Tegoroczny sylwester w Zakopanem rekordowo drogi? Ceny zwalają z nóg

2022-10-25 16:04

Sylwester w Zakopanem zbliża się wielkimi krokami. Mimo rosnących cen, chętnych na całonocną imprezę pod Tatrami nie brakuje, a lokalna branża turystyczna odnotowała spore zainteresowanie świętowaniem.

Sylwester w Zakopanem. Czy łatwo o miejsca?

Polacy od dawna tłumnie odwiedzają Zakopane. Szczególnie w okresie świąteczno-noworocznym. Nie inaczej ma być w tym roku, bo okazuje się, że apartamenty czy hotele nie mogą narzekać na brak zapytań ze strony turystów.

- Ewidentnie nie jest źle. Sylwester się broni. Obiekty, które miały ofertę sylwestrową są sprzedane. Pozostały drobne procenty, ale jeszcze na rynku pojawi się wiele ofert, bo wiele osób czekało z udostępnieniem pokoi w związku z tym, że nie wiedzieliśmy w jakich cenach będziemy mogli to zrobić – mówi Karol Wagner z Tatrzańskiej Izby Gospodarczej.

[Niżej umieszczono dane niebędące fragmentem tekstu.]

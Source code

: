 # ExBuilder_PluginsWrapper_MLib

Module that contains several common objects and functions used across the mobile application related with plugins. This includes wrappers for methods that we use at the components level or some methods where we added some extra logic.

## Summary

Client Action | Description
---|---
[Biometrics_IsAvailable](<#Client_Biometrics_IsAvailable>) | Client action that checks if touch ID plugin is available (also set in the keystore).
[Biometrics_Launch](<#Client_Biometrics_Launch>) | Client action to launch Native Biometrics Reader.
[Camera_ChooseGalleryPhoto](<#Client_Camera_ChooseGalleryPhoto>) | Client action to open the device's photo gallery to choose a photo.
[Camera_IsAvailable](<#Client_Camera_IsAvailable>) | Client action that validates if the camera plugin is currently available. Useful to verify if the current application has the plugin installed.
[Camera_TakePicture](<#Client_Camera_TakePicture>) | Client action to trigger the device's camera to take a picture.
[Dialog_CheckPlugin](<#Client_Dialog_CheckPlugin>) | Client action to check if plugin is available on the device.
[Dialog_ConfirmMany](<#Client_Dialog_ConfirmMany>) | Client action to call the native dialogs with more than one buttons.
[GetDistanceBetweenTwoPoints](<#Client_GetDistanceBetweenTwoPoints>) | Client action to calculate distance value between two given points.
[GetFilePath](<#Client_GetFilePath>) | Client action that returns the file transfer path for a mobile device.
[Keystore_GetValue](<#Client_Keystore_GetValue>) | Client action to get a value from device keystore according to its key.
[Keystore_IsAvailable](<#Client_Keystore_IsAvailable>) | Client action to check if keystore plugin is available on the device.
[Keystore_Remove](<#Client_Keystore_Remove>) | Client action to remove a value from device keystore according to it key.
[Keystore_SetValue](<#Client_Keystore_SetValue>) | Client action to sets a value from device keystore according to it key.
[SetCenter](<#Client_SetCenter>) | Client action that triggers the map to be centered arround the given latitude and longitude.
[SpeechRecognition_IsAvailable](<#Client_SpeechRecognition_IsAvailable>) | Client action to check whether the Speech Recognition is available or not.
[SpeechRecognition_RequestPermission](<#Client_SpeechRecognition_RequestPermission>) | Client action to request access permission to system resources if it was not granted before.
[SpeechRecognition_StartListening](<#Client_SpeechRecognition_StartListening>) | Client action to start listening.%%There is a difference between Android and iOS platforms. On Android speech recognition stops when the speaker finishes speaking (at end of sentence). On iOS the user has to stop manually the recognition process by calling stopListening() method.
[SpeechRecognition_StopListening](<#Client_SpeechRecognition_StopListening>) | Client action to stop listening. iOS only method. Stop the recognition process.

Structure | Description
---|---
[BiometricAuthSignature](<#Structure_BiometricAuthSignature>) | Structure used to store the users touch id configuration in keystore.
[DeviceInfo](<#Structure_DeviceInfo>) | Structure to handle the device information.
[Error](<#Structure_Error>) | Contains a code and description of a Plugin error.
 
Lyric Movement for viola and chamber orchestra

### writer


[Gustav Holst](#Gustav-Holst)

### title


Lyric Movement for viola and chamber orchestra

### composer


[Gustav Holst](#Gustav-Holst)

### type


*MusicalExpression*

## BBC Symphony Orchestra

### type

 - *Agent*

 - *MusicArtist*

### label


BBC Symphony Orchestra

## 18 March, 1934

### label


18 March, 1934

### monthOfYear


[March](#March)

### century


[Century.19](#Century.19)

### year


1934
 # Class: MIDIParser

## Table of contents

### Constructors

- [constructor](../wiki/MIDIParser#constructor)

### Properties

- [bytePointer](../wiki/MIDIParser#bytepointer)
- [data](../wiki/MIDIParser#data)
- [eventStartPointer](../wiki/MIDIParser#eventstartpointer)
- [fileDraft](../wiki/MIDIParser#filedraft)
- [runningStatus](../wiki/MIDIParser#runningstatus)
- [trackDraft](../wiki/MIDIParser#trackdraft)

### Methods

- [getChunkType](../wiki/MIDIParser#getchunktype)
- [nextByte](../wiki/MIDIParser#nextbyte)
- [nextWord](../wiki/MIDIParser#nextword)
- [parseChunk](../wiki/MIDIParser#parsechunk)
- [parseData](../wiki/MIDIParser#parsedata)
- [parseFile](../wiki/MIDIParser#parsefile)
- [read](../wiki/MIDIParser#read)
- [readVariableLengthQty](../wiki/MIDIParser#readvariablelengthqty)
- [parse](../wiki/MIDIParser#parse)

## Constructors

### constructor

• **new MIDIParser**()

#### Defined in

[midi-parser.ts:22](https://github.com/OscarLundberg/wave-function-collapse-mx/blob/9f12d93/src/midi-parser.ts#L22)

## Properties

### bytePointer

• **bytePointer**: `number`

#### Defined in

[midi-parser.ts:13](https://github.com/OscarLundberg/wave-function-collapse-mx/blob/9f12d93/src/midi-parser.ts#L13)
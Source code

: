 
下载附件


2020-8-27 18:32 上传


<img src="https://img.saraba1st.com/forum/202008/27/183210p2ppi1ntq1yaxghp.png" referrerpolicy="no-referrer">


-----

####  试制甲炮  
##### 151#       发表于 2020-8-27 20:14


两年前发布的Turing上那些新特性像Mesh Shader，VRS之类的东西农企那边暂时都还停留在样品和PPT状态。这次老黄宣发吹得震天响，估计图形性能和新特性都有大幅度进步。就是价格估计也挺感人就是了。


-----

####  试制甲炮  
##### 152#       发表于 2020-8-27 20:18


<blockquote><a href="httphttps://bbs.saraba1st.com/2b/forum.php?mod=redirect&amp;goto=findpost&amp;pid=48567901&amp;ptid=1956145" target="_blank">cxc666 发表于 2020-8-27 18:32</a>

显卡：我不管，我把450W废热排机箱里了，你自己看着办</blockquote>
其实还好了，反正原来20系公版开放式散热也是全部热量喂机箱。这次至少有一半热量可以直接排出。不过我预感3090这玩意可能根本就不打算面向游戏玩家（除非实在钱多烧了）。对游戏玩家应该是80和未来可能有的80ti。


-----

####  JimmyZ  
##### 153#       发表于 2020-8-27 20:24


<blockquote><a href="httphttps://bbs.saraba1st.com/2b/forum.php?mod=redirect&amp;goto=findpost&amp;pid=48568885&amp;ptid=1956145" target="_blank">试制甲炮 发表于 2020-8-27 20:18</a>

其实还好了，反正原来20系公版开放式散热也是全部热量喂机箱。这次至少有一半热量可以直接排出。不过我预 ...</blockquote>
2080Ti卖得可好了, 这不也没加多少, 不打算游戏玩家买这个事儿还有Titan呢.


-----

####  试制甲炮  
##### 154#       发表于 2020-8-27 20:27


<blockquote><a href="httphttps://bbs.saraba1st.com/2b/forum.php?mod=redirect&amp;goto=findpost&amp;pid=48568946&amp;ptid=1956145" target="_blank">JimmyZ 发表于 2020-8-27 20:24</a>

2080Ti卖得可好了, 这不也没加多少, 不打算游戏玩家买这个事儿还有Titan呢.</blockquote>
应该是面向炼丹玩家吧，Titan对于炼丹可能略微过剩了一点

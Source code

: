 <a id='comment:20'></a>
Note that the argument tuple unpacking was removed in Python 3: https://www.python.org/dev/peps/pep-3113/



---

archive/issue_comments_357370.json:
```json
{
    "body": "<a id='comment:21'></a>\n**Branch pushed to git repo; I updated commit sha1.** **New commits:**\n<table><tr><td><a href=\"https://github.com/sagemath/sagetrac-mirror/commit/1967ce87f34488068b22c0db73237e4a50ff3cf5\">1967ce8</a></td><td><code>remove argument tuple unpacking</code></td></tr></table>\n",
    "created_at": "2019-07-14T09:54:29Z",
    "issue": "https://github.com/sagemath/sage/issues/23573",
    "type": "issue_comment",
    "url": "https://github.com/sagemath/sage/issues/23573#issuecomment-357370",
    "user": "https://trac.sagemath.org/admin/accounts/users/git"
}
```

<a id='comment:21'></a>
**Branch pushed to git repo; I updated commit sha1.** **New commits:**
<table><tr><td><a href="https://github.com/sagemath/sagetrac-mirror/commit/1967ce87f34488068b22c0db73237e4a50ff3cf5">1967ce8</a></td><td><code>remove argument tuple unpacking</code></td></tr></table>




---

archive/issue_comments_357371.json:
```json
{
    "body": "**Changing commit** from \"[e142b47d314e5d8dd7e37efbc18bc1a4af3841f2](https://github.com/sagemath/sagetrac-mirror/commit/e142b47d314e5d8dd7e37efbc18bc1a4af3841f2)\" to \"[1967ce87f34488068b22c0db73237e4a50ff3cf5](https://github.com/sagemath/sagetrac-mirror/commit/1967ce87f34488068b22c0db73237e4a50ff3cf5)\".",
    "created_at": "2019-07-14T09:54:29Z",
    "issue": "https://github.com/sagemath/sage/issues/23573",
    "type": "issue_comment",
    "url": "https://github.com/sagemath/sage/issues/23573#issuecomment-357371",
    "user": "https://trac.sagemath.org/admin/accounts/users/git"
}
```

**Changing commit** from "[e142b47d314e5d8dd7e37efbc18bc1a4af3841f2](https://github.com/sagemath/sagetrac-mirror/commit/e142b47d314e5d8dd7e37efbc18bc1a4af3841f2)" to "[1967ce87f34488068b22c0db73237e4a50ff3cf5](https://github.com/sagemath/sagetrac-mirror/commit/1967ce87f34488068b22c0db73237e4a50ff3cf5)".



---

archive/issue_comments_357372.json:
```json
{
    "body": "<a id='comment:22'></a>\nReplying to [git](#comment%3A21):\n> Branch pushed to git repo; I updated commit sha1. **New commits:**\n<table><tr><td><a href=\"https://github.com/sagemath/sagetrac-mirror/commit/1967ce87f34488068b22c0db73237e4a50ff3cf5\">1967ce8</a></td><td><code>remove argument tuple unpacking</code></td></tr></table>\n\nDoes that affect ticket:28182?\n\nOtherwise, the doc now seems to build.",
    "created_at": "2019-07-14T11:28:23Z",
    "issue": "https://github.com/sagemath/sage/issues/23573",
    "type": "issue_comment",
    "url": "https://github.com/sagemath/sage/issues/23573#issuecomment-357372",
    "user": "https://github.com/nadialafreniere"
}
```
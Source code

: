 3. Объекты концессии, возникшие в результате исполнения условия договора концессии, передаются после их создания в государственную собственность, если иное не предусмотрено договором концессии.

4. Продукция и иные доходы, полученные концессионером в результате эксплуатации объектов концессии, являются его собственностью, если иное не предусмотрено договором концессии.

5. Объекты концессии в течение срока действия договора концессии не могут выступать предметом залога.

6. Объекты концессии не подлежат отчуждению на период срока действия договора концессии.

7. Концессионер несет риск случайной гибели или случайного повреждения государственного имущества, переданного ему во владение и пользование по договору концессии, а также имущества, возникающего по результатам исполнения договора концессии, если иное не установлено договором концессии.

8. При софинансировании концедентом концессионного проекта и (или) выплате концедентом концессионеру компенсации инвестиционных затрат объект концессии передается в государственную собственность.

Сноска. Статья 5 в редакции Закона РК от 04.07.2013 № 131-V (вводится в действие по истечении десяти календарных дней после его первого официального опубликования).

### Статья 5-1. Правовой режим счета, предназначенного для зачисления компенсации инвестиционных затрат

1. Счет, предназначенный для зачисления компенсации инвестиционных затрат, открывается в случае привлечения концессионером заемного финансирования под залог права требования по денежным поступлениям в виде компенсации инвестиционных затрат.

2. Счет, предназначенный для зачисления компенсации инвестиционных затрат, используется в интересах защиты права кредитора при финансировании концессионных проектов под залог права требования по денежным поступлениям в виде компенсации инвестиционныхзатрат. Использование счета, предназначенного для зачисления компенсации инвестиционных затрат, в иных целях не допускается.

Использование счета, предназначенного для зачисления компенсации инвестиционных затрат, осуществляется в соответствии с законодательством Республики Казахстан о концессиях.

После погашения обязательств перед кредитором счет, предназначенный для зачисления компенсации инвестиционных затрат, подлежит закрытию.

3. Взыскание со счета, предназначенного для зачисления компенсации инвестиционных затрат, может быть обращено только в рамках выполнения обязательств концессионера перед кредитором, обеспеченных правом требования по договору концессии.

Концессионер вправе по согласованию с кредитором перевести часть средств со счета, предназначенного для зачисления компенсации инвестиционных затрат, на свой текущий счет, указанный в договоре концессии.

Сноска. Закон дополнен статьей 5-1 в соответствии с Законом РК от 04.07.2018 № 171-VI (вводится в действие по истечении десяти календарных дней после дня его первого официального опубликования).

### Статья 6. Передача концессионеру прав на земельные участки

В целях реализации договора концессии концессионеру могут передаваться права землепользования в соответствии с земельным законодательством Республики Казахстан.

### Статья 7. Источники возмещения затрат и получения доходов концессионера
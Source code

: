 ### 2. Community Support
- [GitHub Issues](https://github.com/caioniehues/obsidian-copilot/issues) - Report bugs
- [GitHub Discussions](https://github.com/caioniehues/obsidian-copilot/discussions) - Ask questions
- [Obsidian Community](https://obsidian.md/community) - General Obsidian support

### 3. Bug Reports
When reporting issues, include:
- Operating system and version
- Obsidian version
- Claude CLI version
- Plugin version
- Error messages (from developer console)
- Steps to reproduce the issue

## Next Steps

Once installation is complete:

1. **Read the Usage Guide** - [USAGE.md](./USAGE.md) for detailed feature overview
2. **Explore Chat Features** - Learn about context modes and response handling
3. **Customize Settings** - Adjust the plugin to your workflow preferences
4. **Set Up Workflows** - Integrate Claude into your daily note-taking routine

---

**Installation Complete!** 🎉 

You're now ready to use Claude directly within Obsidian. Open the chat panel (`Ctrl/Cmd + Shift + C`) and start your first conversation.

Jakie ceny noclegów na sylwestra w Zakopanem?

Oczywiście w tym roku wszyscy chętni na sylwestrową zabawę mogą zapłacić znacznie więcej, niż w latach poprzednich, głównie z powodu szalejących cen ogrzewania i energii, które znacząco utrudniły życie branży turystycznej. Mimo wszystko wiele zapytań potwierdzają ci, którzy oferują więcej miejsca.

- Zainteresowanie jest dość duże. Nie jest to ten poziom przedpandemiczny, ale mamy bardzo dużo zapytań. Na pewno nie zostawiałbym zatem decyzji o przyjeździe do Zakopanego w okresie świąt czy sylwestra na ostatnią chwilę – dodaje Wiktor Wróbel z jednego z hoteli w Zakopanem.

Sylwester w Zakopanem nigdy nie należał do tanich. W tym roku zapowiada się podobnie, bo jak dowiedział się nasz reporter, przedział cen w Zakopanem i okolicach jest bardzo obszerny. Za jedną noc dla dwóch osób, razem ze śniadaniem zapłacimy od 300 złotych, głównie na obrzeżach. Natomiast za bardziej rozpoznawalne miejsca w centrum miasta można spodziewać się ceny w wysokości nawet 2 tysięcy złotych.

 

Sami hotelarze mają też problem z przewidzeniem kosztów, jakie przyjdzie im zapłacić za prowadzenie swojej działalności.

- Część obiektów nawet nie wie jakie będą ceny. Inflacja szaleje, ceny mediów, prądu, gazu czy ogrzewania szaleją. My tak naprawdę nie wiemy ile będziemy płacić po nowym roku za to wszystko – podkreśla jeden z hotelarzy.